少なくとも≪この世界の常識≫が、≪マナ≫という不思議な力を扱える人間の集まりであることは確か。ならば、自分たちの今までの常識との差異は何だ。
今まで自分たちが過ごしてきたこの年代で培われてきた常識と、二人の言う世界の常識。この相反する二つが両立するには一体どうすればいいのか。そう考えたドラえもんは、何かに気が付いたように言った。
「そうか! ひょっとしたらここは!」
「ひょっとしたら?」
「ジル司令! この世界の地図を見せてください」
「? あぁ、頼めますか? エマ監察官殿」
「え、えぇ……」
と言うと、エマはすぐさまこの世界の地図らしきものを映す。その言葉遣いからして、どうやら司令のジルよりもエマの方が位が高い様子なのだが、しかしそれでもしれっと彼女の事を使うあたり、彼女の神経も随分と図太い。ひいては、そのカリスマ性が高いと見えるか。
「ありがとうございます」
と言って、エマが出した地図を覗き込んだドラえもんは、その顔をより一層険しいものとして言う。そう、疑念が確信に変わった瞬間だったのだ。
「やっぱり、ここは、僕たちの知ってる地球じゃない!」
「えぇ!?」
「どういう事それ!?」
「……エマ監察官殿、ご足労いただき感謝します。もう今日はお休みになられては?」
「え? いや、貴方に呼び出されてきたんですけど……これだから≪ノーマ≫は……」
と、ジルはなにやら追い払うかのようにエマを部屋の外に追い出した。予感がしていたのだろう。この先、エマには決して知られてはいけないような話を、彼がする。そんな予感が。
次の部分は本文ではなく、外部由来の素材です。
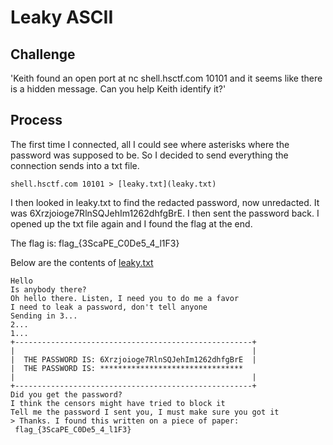 # Leaky ASCII

## Challenge

'Keith found an open port at nc shell.hsctf.com 10101 and it seems like there is a hidden message. Can you help Keith identify it?'

## Process
The first time I connected, all I could see where asterisks where the password was supposed to be. So I decided to send everything the connection sends into a txt file.

```
shell.hsctf.com 10101 > [leaky.txt](leaky.txt)
```

I then looked in leaky.txt to find the redacted password, now unredacted. It was 6Xrzjoioge7RlnSQJehIm1262dhfgBrE. I then sent the password back. I opened up the txt file again and I found the flag at the end.

The flag is: flag_{3ScaPE_C0De5_4_l1F3}

Below are the contents of [leaky.txt](leaky.txt)

```
Hello
Is anybody there?
Oh hello there. Listen, I need you to do me a favor
I need to leak a password, don't tell anyone
Sending in 3...
2...
1...
+-----------------------------------------------------+
|                                                     |
|  THE PASSWORD IS: 6Xrzjoioge7RlnSQJehIm1262dhfgBrE  |
|  THE PASSWORD IS: ********************************
|                                                     |
+-----------------------------------------------------+
Did you get the password?
I think the censors might have tried to block it
Tell me the password I sent you, I must make sure you got it
> Thanks. I found this written on a piece of paper:
 flag_{3ScaPE_C0De5_4_l1F3}
```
ドラえもんは、彼女が出て行ったのを確認すると面々に言う。
「さっきの地図。僕たちの地球に似てはいるけど、地形が少しだけ違ってるんだ」
「なんだって!?」
そう、エマが差し出した世界地図は、確かに自分たちの世界の地図とよく似ていた。でも、ところどころに差異が確認でき、一部に至っては完全に別物と言ってもいいくらいに地形が変わっている場所もあった。
「どういう事かしら?」
そう、疑問の声を出した静香に対して、ドラえもんは、推論ではあるが答えを言う。
「考えられるのは一つ。“どこでもドア”を使った時になんらかの異常が発生してこの世界、≪マナ≫のある世界に来たんだ。つまり、僕たちが僕たちの地球だと思っていたあの無人島も、この世界の無人島だったんだ!」
「そんな!?」
「うそぉ!?」
そう、あの時、彼らが無人島に行くために“どこでもドア”を使用した際、時空間に乱れが発生。結果、彼らは本来行くべきはずだった自分たちの世界の無人島ではなく、この、≪マナ≫と呼ばれる不思議な力がある世界に飛ばされてしまっていたのだ。
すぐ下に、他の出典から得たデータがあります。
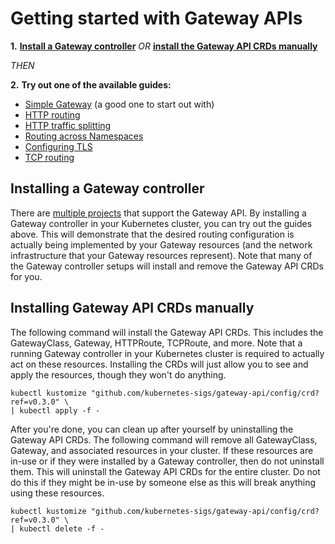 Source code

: # Getting started with Gateway APIs


**1.**  **[Install a Gateway controller](#installing-a-gateway-controller)**
 _OR_  **[install the Gateway API CRDs manually](#installing-gateway-api-crds-manually)**

_THEN_

**2.**   **Try out one of the available guides:**

- [Simple Gateway](/v1alpha1/guides/simple-gateway) (a good one to start out with)
- [HTTP routing](/v1alpha1/guides/http-routing)
- [HTTP traffic splitting](/v1alpha1/guides/traffic-splitting)
- [Routing across Namespaces](/v1alpha1/guides/multiple-ns)
- [Configuring TLS](/v1alpha1/guides/tls)
- [TCP routing](/v1alpha1/guides/tcp)

## Installing a Gateway controller

There are [multiple projects](/implementations) that support the Gateway
API. By installing a Gateway controller in your Kubernetes cluster, you can
try out the guides above. This will demonstrate that the desired routing
configuration is actually being implemented by your Gateway resources (and the
network infrastructure that your Gateway resources represent). Note that many
of the Gateway controller setups will install and remove the Gateway API CRDs
for you.

## Installing Gateway API CRDs manually

The following command will install the Gateway API CRDs. This includes the
GatewayClass, Gateway, HTTPRoute, TCPRoute, and more. Note that a running
Gateway controller in your Kubernetes cluster is required to actually act on
these resources. Installing the CRDs will just allow you to see and apply the
resources, though they won't do anything.

```
kubectl kustomize "github.com/kubernetes-sigs/gateway-api/config/crd?ref=v0.3.0" \
| kubectl apply -f -
```

After you're done, you can clean up after yourself by uninstalling the
Gateway API CRDs. The following command will remove all GatewayClass, Gateway,
and associated resources in your cluster. If these resources are in-use or
if they were installed by a Gateway controller, then do not uninstall them.
This will uninstall the Gateway API CRDs for the entire cluster. Do not do
this if they might be in-use by someone else as this will break anything using
these resources.


```
kubectl kustomize "github.com/kubernetes-sigs/gateway-api/config/crd?ref=v0.3.0" \
| kubectl delete -f -
```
「地理の違いも、文明の違いも、そしてドラゴンと言う未知の存在がいる理由にもこれで全て説明がつく」
「説明がつく! じゃないよ! ソレじゃ早く元の世界に帰らなくちゃ!」
と、焦りにも泣き声にも聞こえるような声を出したスネ夫に対して、ドラえもんはしかし頭を掻きながら言う。
「それが……元の世界に帰ることは……できないんだ」
「そんなぁ!?」
「もう一度“どこでもドア”を使って帰れないの?」
「これが偶発的に起こった事だとしたら、“どこでもドア”を使って帰れる保証はどこにもない……」
「う、嘘でしょ!?」
そう、何万分の一の可能性で奇跡的にこの世界に来てしまったのだ。という事は、もし仮にもう一度“どこでもドア”を使ったところで元の世界に帰れる保証なんてどこにもない。
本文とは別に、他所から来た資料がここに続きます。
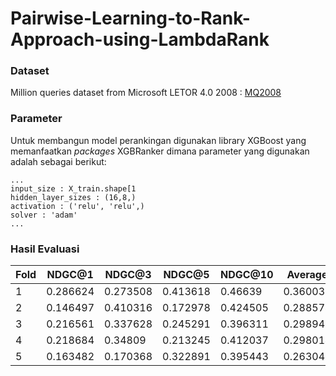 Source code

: # Pairwise-Learning-to-Rank-Approach-using-LambdaRank


### Dataset
Million queries dataset from Microsoft LETOR 4.0 2008 :
[MQ2008](https://www.microsoft.com/en-us/research/project/letor-learning-rank-information-retrieval/#!letor-4-0)

### Parameter
Untuk membangun model perankingan digunakan library XGBoost yang memanfaatkan _packages_ XGBRanker dimana parameter yang digunakan adalah sebagai berikut:
```
...
input_size : X_train.shape[1
hidden_layer_sizes : (16,8,)
activation : ('relu', 'relu',)
solver : 'adam'
...
```

### Hasil Evaluasi 

|Fold |   NDGC@1    |   NDGC@3    |   NDGC@5   |   NDGC@10   |   Average   |
|-----|-------------|-------------|-------------|-------------|-------------|
|  1  | 0.286624    | 0.273508    | 0.413618    | 0.46639     | 0.360035    |
|  2  | 0.146497    | 0.410316    | 0.172978    | 0.424505    | 0.288574    |
|  3  | 0.216561    | 0.337628	  | 0.245291    | 0.396311    | 0.298948	  |
|  4  | 0.218684    | 0.34809     | 0.213245    | 0.412037    | 0.298014    |
|  5  | 0.163482	  | 0.170368    | 0.322891    | 0.395443    | 0.263046	  |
ドラえもんの道具には、確かに時空間を通ってタイムスリップすることができる道具がある。しかし、ソレを使ってもパラレルワールド、それも特定の世界に辿り着くことは到底不可能なのだ。
「なんとかならないの!? ドラえもん!」
「そんなこと言われても!」
と、泣きつかれたドラえもんだが、彼もまた考えているのだ。自分たちの世界。自分たちの時代に戻る方法を。しかし、どれだけ考えても帰る方法なんて思いつかない。一体どうすればいいのだろうか。
「……方法ならないわけではない」
「「「「「え?」」」」」
と言いながら、煙草ケースから一本取り出したジルは、それに火もつけることなく、口にくわえながら言った。
「奴を倒す……≪リベルタス≫を成功させれば、あるいは……」
「アレクトラ!?」
「アレクトラ?」
あれ、この人の名前は、ジルじゃ。それに≪リベルタス≫って一体。
「サリア、この五人を≪パラメイル第一中隊≫に編入させる。≪メイルライダー≫としての訓練を受けさせろ」
「……イェスマム」
と言いながら、サリアはほれぼれしいまでの敬礼をする。まるで本当の軍人の様だ。いや、軍人か、と考えながらものび太はドラえもんに聞いた。
「≪メイルライダー≫って何?」
「さぁ」
「≪パラメイル≫によってドラゴンを狩るもの……つまり」
その言葉を紡ぐと、ジルは加えていた煙草を一度口から離して言った。
「ドラゴンを殺すための道具さ」
と。
「ドラゴンを……殺す……」
この時、のび太の心にともったのは、一体何だったのだろうか。